Passage du Kernével

 

Plaintes contre le passeur

Le 20 juillet 1831 lors du renouvellement du bail du passage de Kernével un nouveau passeur est retenu en la personne de Joseph Mallet demeurant au Kernével.
Mais les plaintes se multiplient contre lui et le service qu'il offre au public.

Le 14 novembre 1835, Bellego, vicaire à Plœmeur s'adresse au maire de Plœmeur. 
Ayant été appelé dans ma famille pour affaire, je m'y rendais lundi dernier 9 du courant, en passant du Kernével au Port-Louis, je recommandai au passager (dénomination habituelle du "passeur") de se retrouver le vendredi suivant avec "le grand passage" (bateau de grande taille) au Port-Louis vers les 4 à 5 heures de l'après-midi car je devais revenir accompagné de ma sœur et ayant chacun un cheval. Il me le promit mais le contraire arriva.
Pendant que je faisais quelques visites en ville, le passager s'empara de mon cheval que j'avais laissé à La Pointe (lieu-dit du point d'embarquement, à la porte des fortifications) et le voulut embarquer dans sa petite nacelle (petit canot).
J'arrivai sur ces entrefaites et vis mon cheval qui avait les deux pieds de devant dans le bateau, un de derrière dans la mer et le quatrième sur la chaussée. Enfin après des efforts inouïs et le secours de plusieurs personnes on parvint à jeter mon cheval dans la mer.
Il y resta longtemps au grand risque de le perdre, vu qu'il était en sueur après une marche de 6 à 7 lieues.
Les scènes se renouvelèrent encore lorsqu'on voulut une seconde fois jeter ou porter ma monture dans le petit bateau qui n'est nullement propre à recevoir des animaux.

Je demandai pourquoi on ne m'avait pas envoyé le grand bateau, on me répondit qu'un nommé Kerlir l'avait pris pour aller à la pêche. Alors des centaines de voix s'élevèrent et me dirent que c'était tous les jours de même, que le passage était très mal servi et qu'on ne concevait pas comment après toutes les plaintes qu'on en avait portées aux autorités locales, le passager y fut maintenu.
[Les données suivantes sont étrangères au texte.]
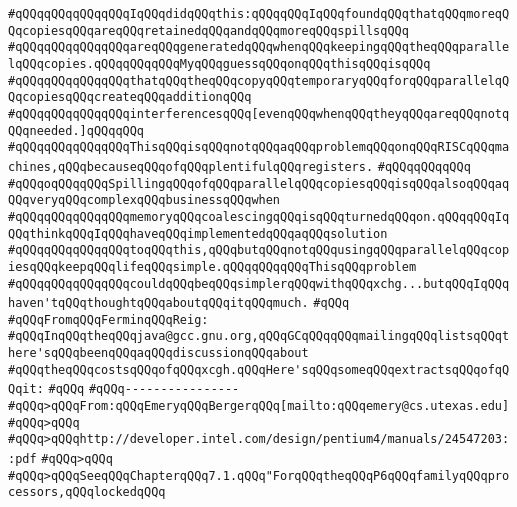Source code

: \verb|#qQQqqQQqqQQqqQQqIqQQqdidqQQqthis:qQQqqQQqIqQQqfoundqQQqthatqQQqmoreqQQqcopiesqQQqareqQQqretainedqQQqandqQQqmoreqQQqspillsqQQq|\newline
\verb|#qQQqqQQqqQQqqQQqareqQQqgeneratedqQQqwhenqQQqkeepingqQQqtheqQQqparallelqQQqcopies.qQQqqQQqqQQqMyqQQqguessqQQqonqQQqthisqQQqisqQQq|\newline
\verb|#qQQqqQQqqQQqqQQqthatqQQqtheqQQqcopyqQQqtemporaryqQQqforqQQqparallelqQQqcopiesqQQqcreateqQQqadditionqQQq|\newline
\verb|#qQQqqQQqqQQqqQQqinterferencesqQQq[evenqQQqwhenqQQqtheyqQQqareqQQqnotqQQqneeded.]qQQqqQQq|\newline
\verb|#qQQqqQQqqQQqqQQqThisqQQqisqQQqnotqQQqaqQQqproblemqQQqonqQQqRISCqQQqmachines,qQQqbecauseqQQqofqQQqplentifulqQQqregisters.|\newline
\verb|#qQQqqQQqqQQq|\newline
\verb|#qQQqoqQQqqQQqSpillingqQQqofqQQqparallelqQQqcopiesqQQqisqQQqalsoqQQqaqQQqveryqQQqcomplexqQQqbusinessqQQqwhen|\newline
\verb|#qQQqqQQqqQQqqQQqmemoryqQQqcoalescingqQQqisqQQqturnedqQQqon.qQQqqQQqIqQQqthinkqQQqIqQQqhaveqQQqimplementedqQQqaqQQqsolution|\newline
\verb|#qQQqqQQqqQQqqQQqtoqQQqthis,qQQqbutqQQqnotqQQqusingqQQqparallelqQQqcopiesqQQqkeepqQQqlifeqQQqsimple.qQQqqQQqqQQqThisqQQqproblem|\newline
\verb|#qQQqqQQqqQQqqQQqcouldqQQqbeqQQqsimplerqQQqwithqQQqxchg...butqQQqIqQQqhaven'tqQQqthoughtqQQqaboutqQQqitqQQqmuch.|\newline
\verb|#qQQq|\newline
\verb|#qQQqFromqQQqFerminqQQqReig:|\newline
\verb|#qQQqInqQQqtheqQQqjava@gcc.gnu.org,qQQqGCqQQqqQQqmailingqQQqlistsqQQqthere'sqQQqbeenqQQqaqQQqdiscussionqQQqabout|\newline
\verb|#qQQqtheqQQqcostsqQQqofqQQqxcgh.qQQqHere'sqQQqsomeqQQqextractsqQQqofqQQqit:|\newline
\verb|#qQQq|\newline
\verb|#qQQq----------------|\newline
\verb|#qQQq>qQQqFrom:qQQqEmeryqQQqBergerqQQq[mailto:qQQqemery@cs.utexas.edu]|\newline
\verb|#qQQq>qQQq|\newline
\verb|#qQQq>qQQqhttp://developer.intel.com/design/pentium4/manuals/24547203::pdf|\newline
\verb|#qQQq>qQQq|\newline
\verb|#qQQq>qQQqSeeqQQqChapterqQQq7.1.qQQq"ForqQQqtheqQQqP6qQQqfamilyqQQqprocessors,qQQqlockedqQQq|\newline

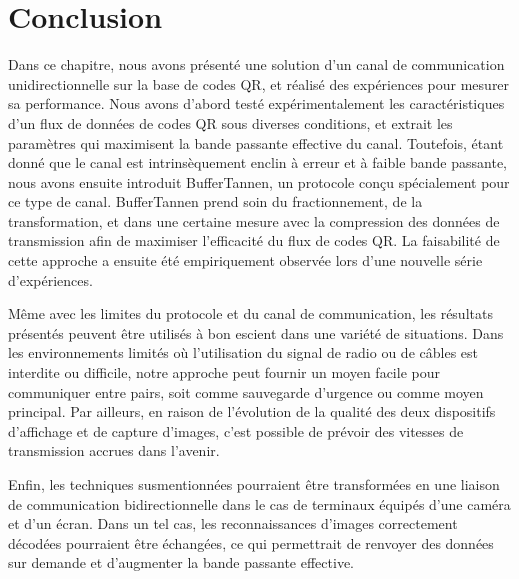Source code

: 
\section{Conclusion}\label{sec:qr:conclusion} %

Dans ce chapitre, nous avons présenté une solution d'un canal de communication unidirectionnelle sur la base de codes QR, et réalisé des expériences pour mesurer sa performance. Nous avons d'abord testé expérimentalement les caractéristiques d'un flux de données de codes QR sous diverses conditions, et extrait les paramètres qui  maximisent la bande passante effective du canal. Toutefois, étant donné que le canal est intrinsèquement enclin à erreur et à faible bande passante, nous avons ensuite introduit BufferTannen, un protocole conçu spécialement pour ce type de canal. BufferTannen prend soin du fractionnement, de la transformation, et dans une certaine mesure avec la compression des données de transmission afin de maximiser l'efficacité du flux de codes QR. La faisabilité de cette approche a ensuite été empiriquement observée lors d'une nouvelle série d'expériences.

Même avec les limites du protocole et du canal de communication, les résultats présentés peuvent être utilisés à bon escient dans une variété de situations. Dans les environnements limités où l'utilisation du signal de radio ou de câbles est interdite ou difficile, notre approche peut fournir un moyen facile pour communiquer entre pairs, soit comme sauvegarde d'urgence ou comme moyen principal. Par ailleurs, en raison de l'évolution de la qualité des deux dispositifs d'affichage et de capture d'images, c'est possible de prévoir des vitesses de transmission accrues dans l'avenir.

Enfin, les techniques susmentionnées pourraient être transformées en une liaison de communication bidirectionnelle dans le cas de terminaux équipés d'une caméra et d'un écran. Dans un tel cas, les reconnaissances d'images correctement décodées pourraient être échangées, ce qui permettrait de renvoyer des données sur demande et d'augmenter la bande passante effective.

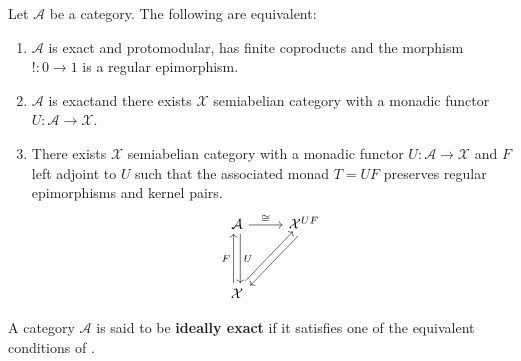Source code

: \begin{mainbox}{}
    \begin{theo}\label{Ideally exact categories}
        Let $\mathcal{A}$ be a category. The following are equivalent:
        \begin{enumerate}
            \item $\mathcal{A}$ is exact and protomodular, has finite coproducts and the morphism $!:0 \to 1$ is a regular epimorphism.
            \item $\mathcal{A}$ is exact\footnotemark[1] and there exists $\mathcal{X}$ semiabelian category with a monadic functor $U: \mathcal{A} \to \mathcal{X}$.
            \item There exists $\mathcal{X}$ semiabelian category with a monadic functor $U: \mathcal{A} \to \mathcal{X}$ and $F$ left adjoint to $U$ such that the associated monad $T=UF$ preserves regular epimorphisms and kernel pairs.
            \[
\begin{tikzcd}
    \mathcal{A} \arrow[dd, "U", shift left] \arrow[r, "\cong"]      & \mathcal{X}^{UF} \arrow[ldd, shift left] \\
                                                                    &                                          \\
    \mathcal{X} \arrow[uu, "F", shift left] \arrow[ruu, shift left] &                                         
    \end{tikzcd}
            \]
        \end{enumerate}
    \end{theo}
\end{mainbox}

\begin{mainbox}{}
    \begin{defi}
        A category $\mathcal{A}$ is said to be \textbf{ideally exact} if it satisfies one of the equivalent conditions of .
    \end{defi}
\end{mainbox}

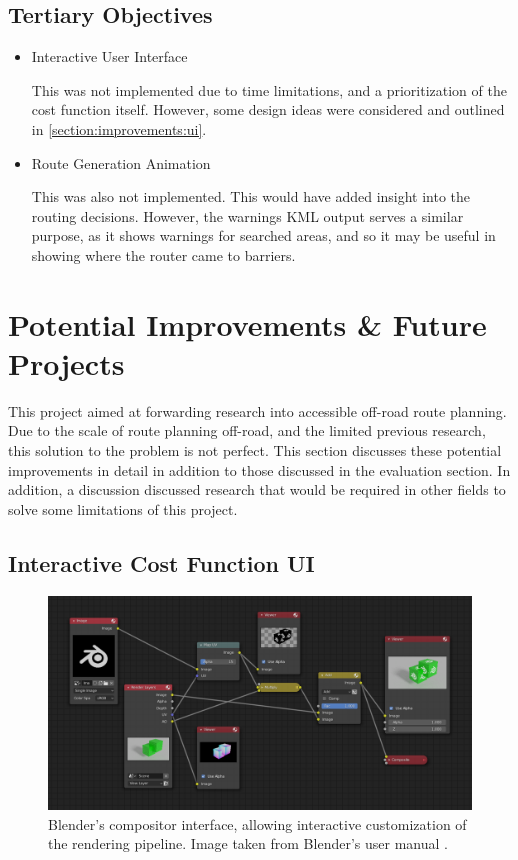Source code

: \documentclass[12pt]{article}
\begin{document}
\subsection{Tertiary Objectives}

\begin{itemize}
  \item Interactive User Interface

        This was not implemented due to time limitations, and a prioritization of the cost function itself. However, some design ideas were considered and outlined in \autoref{section:improvements:ui}.

  \item Route Generation Animation

        This was also not implemented. This would have added insight into the routing decisions. However, the warnings KML output serves a similar purpose, as it shows warnings for searched areas, and so it may be useful in showing where the router came to barriers.

\end{itemize}

\section{Potential Improvements \& Future Projects}

This project aimed at forwarding research into accessible off-road route planning. Due to the scale of route planning off-road, and the limited previous research, this solution to the problem is not perfect. This section discusses these potential improvements in detail in addition to those discussed in the evaluation section. In addition, a discussion discussed research that would be required in other fields to solve some limitations of this project.

\subsection{Interactive Cost Function UI}\label{section:improvements:ui}

\begin{figure}[H]
  \centering
  \includegraphics[width=\textwidth]{assets/blender-compositor.png}
  \caption{Blender's compositor interface, allowing interactive customization of the rendering pipeline. Image taken from Blender's user manual \autocite{blenderCompositor}.}
  \label{fig:blender-compositor}
\end{figure}
\end{document}
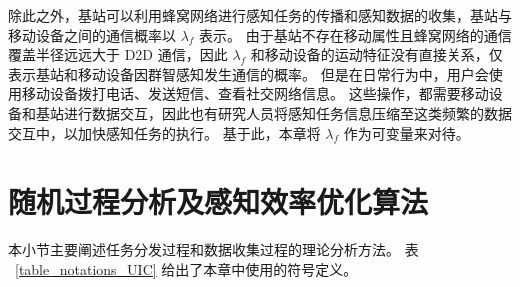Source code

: 除此之外，基站可以利用蜂窝网络进行感知任务的传播和感知数据的收集，基站与移动设备之间的通信概率以 $\lambda_f$ 表示。
由于基站不存在移动属性且蜂窝网络的通信覆盖半径远远大于 D2D 通信，因此 $\lambda_f$ 和移动设备的运动特征没有直接关系，仅表示基站和移动设备因群智感知发生通信的概率。
但是在日常行为中，用户会使用移动设备拨打电话、发送短信、查看社交网络信息。
这些操作，都需要移动设备和基站进行数据交互，因此也有研究人员将感知任务信息压缩至这类频繁的数据交互中，以加快感知任务的执行。
基于此，本章将 $\lambda_f$ 作为可变量来对待。


\section{随机过程分析及感知效率优化算法}
本小节主要阐述任务分发过程和数据收集过程的理论分析方法。
表 ~\ref{table_notations_UIC} 给出了本章中使用的符号定义。

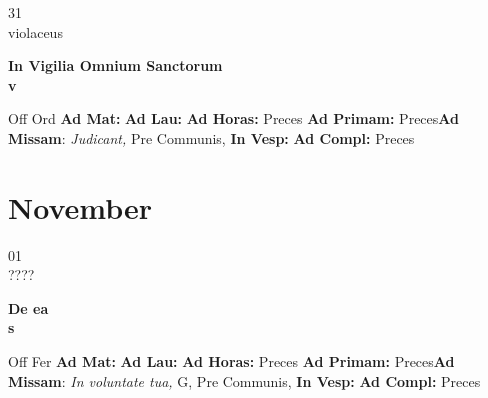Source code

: \documentclass[10pt, openany]{book}
\begin{document}
    \begin{center}
        \begin{minipage}{3.5in}
            \vspace{2em}
            \begin{minipage}{0.5in}
                {\Huge 31} \\
                {\normalsize violaceus}
            \end{minipage}
            \begin{minipage}{3.0in}
                \textbf{ \large In Vigilia Omnium Sanctorum \\
                \textnormal{\normalsize v}}

            \end{minipage}
            \begin{justify}Off Ord
                \textbf{Ad Mat: }
                \textbf{Ad Lau: }
                \textbf{Ad Horas: }Preces
                \textbf{Ad Primam: }Preces\textbf{Ad Missam}: \textit{Judicant,} Pre Communis, 
                \textbf{In Vesp: }
                \textbf{Ad Compl: }Preces
            \end{justify}
        \end{minipage}
    \end{center}

    \chapter{November}
                    
    \begin{center}
        \begin{minipage}{3.5in}
            \vspace{2em}
            \begin{minipage}{0.5in}
                {\Huge 01} \\
                {\normalsize ????}
            \end{minipage}
            \begin{minipage}{3.0in}
                \textbf{ \large De ea \\
                \textnormal{\normalsize s}}

            \end{minipage}
            \begin{justify}Off Fer
                \textbf{Ad Mat: }
                \textbf{Ad Lau: }
                \textbf{Ad Horas: }Preces
                \textbf{Ad Primam: }Preces\textbf{Ad Missam}: \textit{In voluntate tua,} G, Pre Communis, 
                \textbf{In Vesp: }
                \textbf{Ad Compl: }Preces
            \end{justify}
        \end{minipage}
    \end{center}
\end{document}
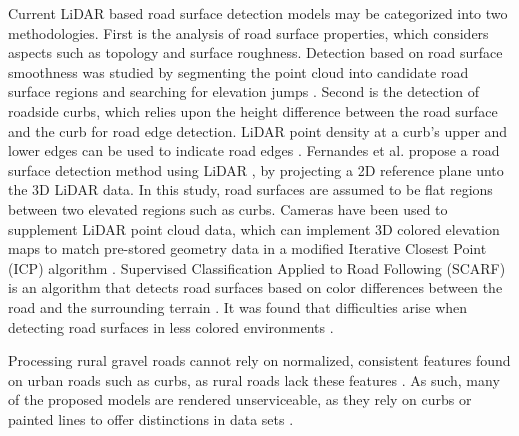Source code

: \documentclass[journal,onecolumn]{IEEEtran}
\begin{document}
	{Current LiDAR based road surface detection models may be categorized into two methodologies. First is the analysis of road surface properties, which considers aspects such as topology and surface roughness. Detection based on road surface smoothness was studied by segmenting the point cloud into candidate road surface regions and searching for elevation jumps \cite{liu_new_2013}. Second is the detection of roadside curbs, which relies upon the height difference between the road surface and the curb for road edge detection. LiDAR point density at a curb's upper and lower edges can be used to indicate road edges \cite{ibrahim_curb-based_2012}. Fernandes et al. propose a road surface detection method using LiDAR \cite{fernandes_road_2014}, by projecting a 2D reference plane unto the 3D LiDAR data. In this study, road surfaces are assumed to be flat regions between two elevated regions such as curbs. Cameras have been used to supplement LiDAR point cloud data, which can implement 3D colored elevation maps to match pre-stored geometry data in a modified Iterative Closest Point (ICP) algorithm \cite{manz_detection_2011}. Supervised Classification Applied to Road Following (SCARF) is an algorithm that detects road surfaces based on color differences between the road and the surrounding terrain \cite{crisman_scarf_1993}. It was found that difficulties arise when detecting road surfaces in less colored environments \cite{crisman_scarf_1993,manz_detection_2011}.}

	{Processing rural gravel roads cannot rely on normalized, consistent features found on urban roads such as curbs, as rural roads lack these features \cite{skorseth_gravel_nodate}. As such, many of the proposed models are rendered unserviceable, as they rely on curbs or painted lines to offer distinctions in data sets \cite{yadav_extraction_2017,liu_new_2013,qiu_fast_2016,fernandes_road_2014,seker_experiments_nodate,yang_semi-automated_2013,miyazaki_line-based_2014,hervieu_road_2013,smadja_road_nodate}.}
\end{document}
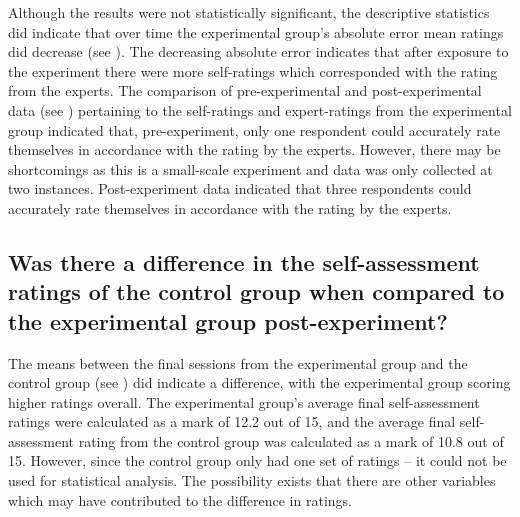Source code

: \documentclass[output=paper]{langsci/langscibook}
\begin{document}
Although the results were not statistically significant, the descriptive statistics did indicate that over time the experimental group’s absolute error mean ratings did decrease (see ). The decreasing absolute error indicates that after exposure to the experiment there were more self-ratings which corresponded with the rating from the experts. The comparison of pre-experimental and post-experimental data (see ) pertaining to the self-ratings and expert-ratings from the experimental group indicated that, pre-experiment, only one respondent could accurately rate themselves in accordance with the rating by the experts. However, there may be shortcomings as this is a small-scale experiment and data was only collected at two instances. Post-experiment data indicated that three respondents could accurately rate themselves in accordance with the rating by the experts.

\subsection{Was there a difference in the self-assessment ratings of the control group when compared to the experimental group post-experiment?}

The means between the final sessions from the experimental group and the control group (see ) did indicate a difference, with the experimental group scoring higher ratings overall. The experimental group’s average final self-assess\-ment ratings were calculated as a mark of 12.2 out of 15, and the average final self-assessment rating from the control group was calculated as a mark of 10.8 out of 15. However, since the control group only had one set of ratings – it could not be used for statistical analysis. The possibility exists that there are other variables which may have contributed to the difference in ratings. 
\end{document}
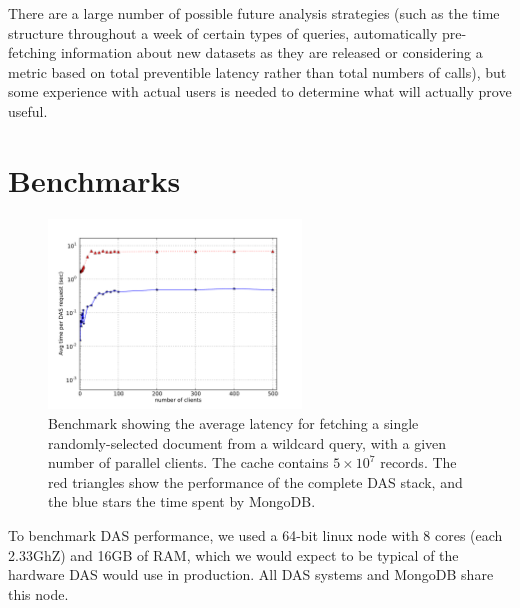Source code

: \documentclass[a4paper]{jpconf}
\begin{document}
There are a large number of possible future analysis strategies (such as the time structure throughout a week of certain types of queries, automatically pre-fetching information about new datasets as they are released or considering a metric based on total preventible latency rather than total numbers of calls), but some experience with actual users is needed to determine what will actually prove useful.

\section{\label{benchmarks}Benchmarks}

\begin{figure}
\begin{center}
\includegraphics[width=0.6\textwidth]{das_vs_mongo_fully_random}
\end{center}
\caption{\label{dasbench}Benchmark showing the average latency for fetching a single randomly-selected document from a wildcard query, with a given number of parallel clients. The cache contains $5\times10^7$ records. The red triangles show the performance of the complete DAS stack, and the blue stars the time spent by MongoDB.}
\end{figure}

To benchmark DAS performance, we used a 64-bit linux node with 8 cores (each 2.33GhZ) and 16GB of RAM, which we would expect to be typical of the hardware DAS would use in production. All DAS systems and MongoDB share this node.
\end{document}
Je joins ma voix et mes plaintes à celles du public, monsieur le maire et je demande que justice nous soit rendue. Je demande que vous fassiez connaître que vous avez l'autorité en main pour rendre justice en faveur du public opprimé et pour réprimer l'insolence ou faire cesser un service auquel préside la fainéantise et l'incurie la plus coupable. Cet homme, outre qu'il n'a aucune bonne volonté de bien remplir son devoir, n'en est nullement capable.
Je n'ai pas besoin d'entrer ici dans mille détails ni de vous relater des centaines d'actes vexatoires pour le public et dont un seul suffirait pour le faire casser. La voix publique en a porté plusieurs à vos oreilles.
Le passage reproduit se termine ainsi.